The main motivation behind Shapes is the concept of Inline Caches or ICs. ICs is the key to making JavaScript run fast! JavaScript engines use ICs to store information about where object properties are found to reduce the number of expensive lookups.

Here is a function getX that takes an object and loads the property X from it:

function getX(o) {
    return o.x;
}
Copy the code

If we run this function in JSC, it produces the following bytecode:

The first get_by_id instruction loads the attribute ‘x’ from the first argument (arg1) and stores the result in loc0. The second instruction returns the stored contents to loc0.

The JSC also inserts an Inline Cache into the get_by_id directive, which consists of two uninitialized slots.

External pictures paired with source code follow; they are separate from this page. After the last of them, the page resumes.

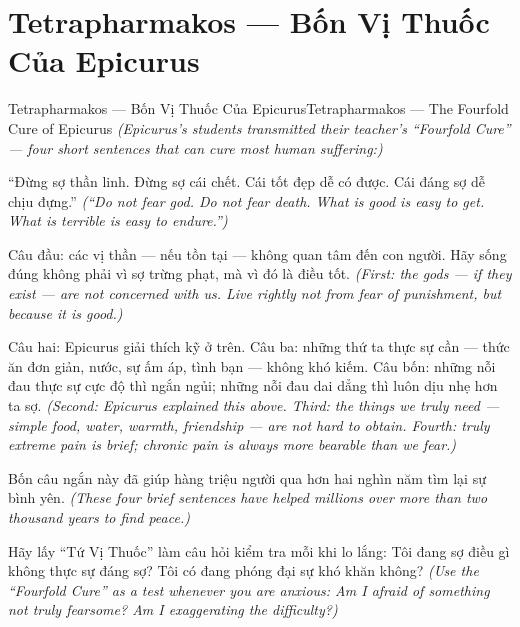 \section{Tetrapharmakos — Bốn Vị Thuốc Của Epicurus}
\begin{truyen}{Tetrapharmakos — Bốn Vị Thuốc Của Epicurus}{Tetrapharmakos — The Fourfold Cure of Epicurus}
\textit{(Epicurus's students transmitted their teacher's ``Fourfold Cure'' — four short sentences that can cure most human suffering:)}

``Đừng sợ thần linh. Đừng sợ cái chết. Cái tốt đẹp dễ có được. Cái đáng sợ dễ chịu đựng.''
\textit{(``Do not fear god. Do not fear death. What is good is easy to get. What is terrible is easy to endure.'')}

Câu đầu: các vị thần — nếu tồn tại — không quan tâm đến con người. Hãy sống đúng không phải vì sợ trừng phạt, mà vì đó là điều tốt.
\textit{(First: the gods — if they exist — are not concerned with us. Live rightly not from fear of punishment, but because it is good.)}

Câu hai: Epicurus giải thích kỹ ở trên. Câu ba: những thứ ta thực sự cần — thức ăn đơn giản, nước, sự ấm áp, tình bạn — không khó kiếm. Câu bốn: những nỗi đau thực sự cực độ thì ngắn ngủi; những nỗi đau dai dẳng thì luôn dịu nhẹ hơn ta sợ.
\textit{(Second: Epicurus explained this above. Third: the things we truly need — simple food, water, warmth, friendship — are not hard to obtain. Fourth: truly extreme pain is brief; chronic pain is always more bearable than we fear.)}

Bốn câu ngắn này đã giúp hàng triệu người qua hơn hai nghìn năm tìm lại sự bình yên.
\textit{(These four brief sentences have helped millions over more than two thousand years to find peace.)}

\end{truyen}

\begin{baihoc}
Hãy lấy ``Tứ Vị Thuốc'' làm câu hỏi kiểm tra mỗi khi lo lắng: Tôi đang sợ điều gì không thực sự đáng sợ? Tôi có đang phóng đại sự khó khăn không?
\textit{(Use the ``Fourfold Cure'' as a test whenever you are anxious: Am I afraid of something not truly fearsome? Am I exaggerating the difficulty?)}
\end{baihoc}
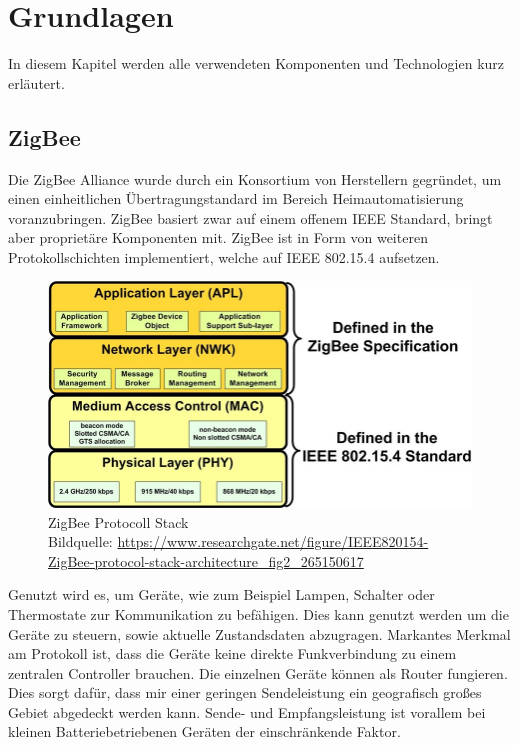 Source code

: \chapter{Grundlagen}

In diesem Kapitel werden alle verwendeten Komponenten und Technologien kurz erläutert.

\section{ZigBee}

Die ZigBee Alliance wurde durch ein Konsortium von Herstellern gegründet, um einen einheitlichen Übertragungstandard
im Bereich Heimautomatisierung voranzubringen. ZigBee basiert zwar auf einem offenem IEEE Standard, bringt aber proprietäre Komponenten mit.
ZigBee ist in Form von weiteren Protokollschichten implementiert, welche auf IEEE 802.15.4 aufsetzen.

\begin{figure}[H]
  \centering
  \includegraphics[width=1\textwidth]{media/Zigbee Stack.jpg}
  \caption{ZigBee Protocoll Stack \\ Bildquelle: \url{https://www.researchgate.net/figure/IEEE820154-ZigBee-protocol-stack-architecture_fig2_265150617}}
\end{figure}

Genutzt wird es, um Geräte, wie zum Beispiel Lampen, Schalter oder Thermostate
zur Kommunikation zu befähigen. Dies kann genutzt werden um die Geräte zu steuern, sowie aktuelle Zustandsdaten abzugragen. 
Markantes Merkmal am Protokoll ist, dass die Geräte keine direkte Funkverbindung
zu einem zentralen Controller brauchen. Die einzelnen Geräte können als Router fungieren. Dies sorgt dafür,
dass mir einer geringen Sendeleistung ein geografisch großes Gebiet abgedeckt werden kann. Sende- und Empfangsleistung
ist vorallem bei kleinen Batteriebetriebenen Geräten der einschränkende Faktor.


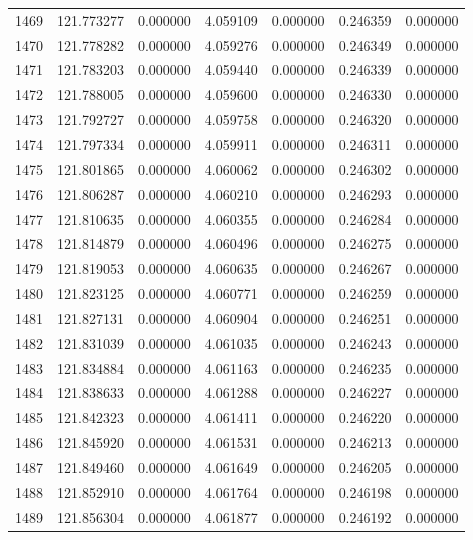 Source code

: \begin{tabular}{rrrrrrr}
1469 & 121.773277 &    0.000000 &  4.059109 &    0.000000 &    0.246359 &  0.000000 \\
1470 & 121.778282 &    0.000000 &  4.059276 &    0.000000 &    0.246349 &  0.000000 \\
1471 & 121.783203 &    0.000000 &  4.059440 &    0.000000 &    0.246339 &  0.000000 \\
1472 & 121.788005 &    0.000000 &  4.059600 &    0.000000 &    0.246330 &  0.000000 \\
1473 & 121.792727 &    0.000000 &  4.059758 &    0.000000 &    0.246320 &  0.000000 \\
1474 & 121.797334 &    0.000000 &  4.059911 &    0.000000 &    0.246311 &  0.000000 \\
1475 & 121.801865 &    0.000000 &  4.060062 &    0.000000 &    0.246302 &  0.000000 \\
1476 & 121.806287 &    0.000000 &  4.060210 &    0.000000 &    0.246293 &  0.000000 \\
1477 & 121.810635 &    0.000000 &  4.060355 &    0.000000 &    0.246284 &  0.000000 \\
1478 & 121.814879 &    0.000000 &  4.060496 &    0.000000 &    0.246275 &  0.000000 \\
1479 & 121.819053 &    0.000000 &  4.060635 &    0.000000 &    0.246267 &  0.000000 \\
1480 & 121.823125 &    0.000000 &  4.060771 &    0.000000 &    0.246259 &  0.000000 \\
1481 & 121.827131 &    0.000000 &  4.060904 &    0.000000 &    0.246251 &  0.000000 \\
1482 & 121.831039 &    0.000000 &  4.061035 &    0.000000 &    0.246243 &  0.000000 \\
1483 & 121.834884 &    0.000000 &  4.061163 &    0.000000 &    0.246235 &  0.000000 \\
1484 & 121.838633 &    0.000000 &  4.061288 &    0.000000 &    0.246227 &  0.000000 \\
1485 & 121.842323 &    0.000000 &  4.061411 &    0.000000 &    0.246220 &  0.000000 \\
1486 & 121.845920 &    0.000000 &  4.061531 &    0.000000 &    0.246213 &  0.000000 \\
1487 & 121.849460 &    0.000000 &  4.061649 &    0.000000 &    0.246205 &  0.000000 \\
1488 & 121.852910 &    0.000000 &  4.061764 &    0.000000 &    0.246198 &  0.000000 \\
1489 & 121.856304 &    0.000000 &  4.061877 &    0.000000 &    0.246192 &  0.000000 \\

\end{tabular}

Now, let’s assume that getX is executed with an object {x: ‘a’}. As we know, this object has a Shape containing the property ‘x’, which stores the offset and properties of the property ‘x’. When you first execute this function, the get_by_id directive looks for the attribute ‘x’ and finds its value stored at an offset of 0.

The IC embedded in the get_by_id directive stores shape and the offset for this property:

For subsequent runs, IC only needs to compare the shape and, if the shape is the same as before, simply load the value from the stored offset. Specifically, if the JavaScript engine sees that an object’s Shape was previously recorded by the IC, it doesn’t need to touch the property information at all, and can skip the expensive property information lookup altogether. This is much faster than looking up attributes every time.

Efficient storage array

For arrays, it is common to store array index attributes. The values of these attributes are called array elements. Storing attributes for each array element in each array is very memory wasteful. Instead, array index attributes are writable, enumerable, and configurable by default, and the JavaScript engine stores array elements separately from other named attributes based on this.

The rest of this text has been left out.